A federal judge in Los Angeles has given the green light to a $10 billion discrimination lawsuit filed by media entrepreneur Byron Allen against McDonald’s Corp. The complaint by Allen alleges that the fast food giant partook in “racial stereotyping” by failing to advertise with Black-owned media companies, including his own Entertainment Studios and Weather Group LLC, Reuters reports.

This has been an ongoing battle for Allen, who initially filed the suit in May 2021, claiming that while McDonald’s makes billions from African American consumers, they give nothing back to the community. According to Bloomberg, Allen alleged in the lawsuit that while McDonald’s had an ad budget of $1.6 billion, in 2019, less than 1% of it was spent with Black-owned media.

In December 2021, U.S. District Judge Fernando Olguin of Los Angeles dismissed Allen’s discrimination case against the fast-food chain, saying that the complaint failed to “allege sufficient facts ‘that would support an inference that defendants intentionally and purposefully discriminated against them,'” as reported by the New York Post. Allen amended the suit and, the following month, Olguin gave Allen the go-ahead to proceed again.
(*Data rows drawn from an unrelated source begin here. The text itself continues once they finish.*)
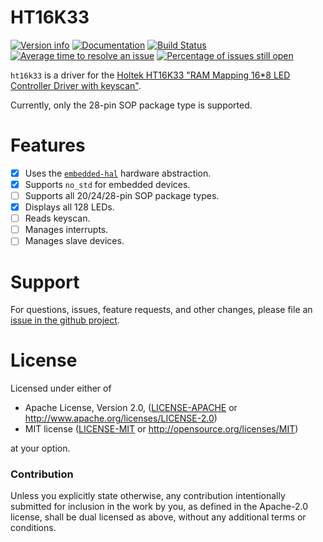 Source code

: # HT16K33

[![Version info](https://img.shields.io/crates/v/ht16k33.svg)](https://crates.io/crates/ht16k33)
[![Documentation](https://docs.rs/ht16k33/badge.svg)](https://docs.rs/ht16k33)
[![Build Status](https://travis-ci.org/jasonpeacock/ht16k33.svg?branch=master)](https://travis-ci.org/jasonpeacock/ht16k33)
[![Average time to resolve an issue](http://isitmaintained.com/badge/resolution/jasonpeacock/ht16k33.svg)](http://isitmaintained.com/project/jasonpeacock/ht16k33 "Average time to resolve an issue")
[![Percentage of issues still open](http://isitmaintained.com/badge/open/jasonpeacock/ht16k33.svg)](http://isitmaintained.com/project/jasonpeacock/ht16k33 "Percentage of issues still open")

`ht16k33` is a driver for the [Holtek HT16K33 "RAM Mapping 16\*8 LED Controller Driver with keyscan"](http://www.holtek.com/productdetail/-/vg/HT16K33).

Currently, only the 28-pin SOP package type is supported.

# Features

- [x] Uses the [`embedded-hal`](https://crates.io/crates/embedded-hal) hardware abstraction.
- [x] Supports `no_std` for embedded devices.
- [ ] Supports all 20/24/28-pin SOP package types.
- [x] Displays all 128 LEDs.
- [ ] Reads keyscan.
- [ ] Manages interrupts.
- [ ] Manages slave devices.

# Support

For questions, issues, feature requests, and other changes, please file an [issue in the github project](https://github.com/jasonpeacock/ht16k33/issues).

# License

Licensed under either of

* Apache License, Version 2.0, ([LICENSE-APACHE](LICENSE-APACHE) or http://www.apache.org/licenses/LICENSE-2.0)
* MIT license ([LICENSE-MIT](LICENSE-MIT) or http://opensource.org/licenses/MIT)

at your option.

### Contribution

Unless you explicitly state otherwise, any contribution intentionally submitted for inclusion in the work by you,
as defined in the Apache-2.0 license, shall be dual licensed as above, without any additional terms or conditions.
McDonald’s Corp was given the opportunity to file a motion to dismiss, which it did, however, Olguin decided to allow Allen the chance to make his case, Black Enterprise reports.

Olguin shared his decision Friday, stating that Allen may move forward in attempting to prove McDonald’s violated California federal and civil rights laws by determining Allen’s networks were ineligible for the “vast majority” of the company’s advertising funds, Reuters reports.


Allen alleges that McDonald’s designated his Entertainment Studios Networks Inc. and Weather Group LLC to an “African American tier” that had a separate ad agency and smaller advertising budget, according to Reuters. That, Allen alleges, made his companies miss out on tens of millions of dollars. Allen also alleged the fast-food company’s “racist” corporate culture ultimately harmed him financially.

McDonald’s doesn’t have the best history when it comes to investing in reaching Black customers. According to the lawsuit, Black people make up 40% of fast-food customers. In 2021, the chain promised to shovel more ad money into Black-owned media. Its plan is to allocate 5% of the company’s ad dollars to Black-owned media by 2024.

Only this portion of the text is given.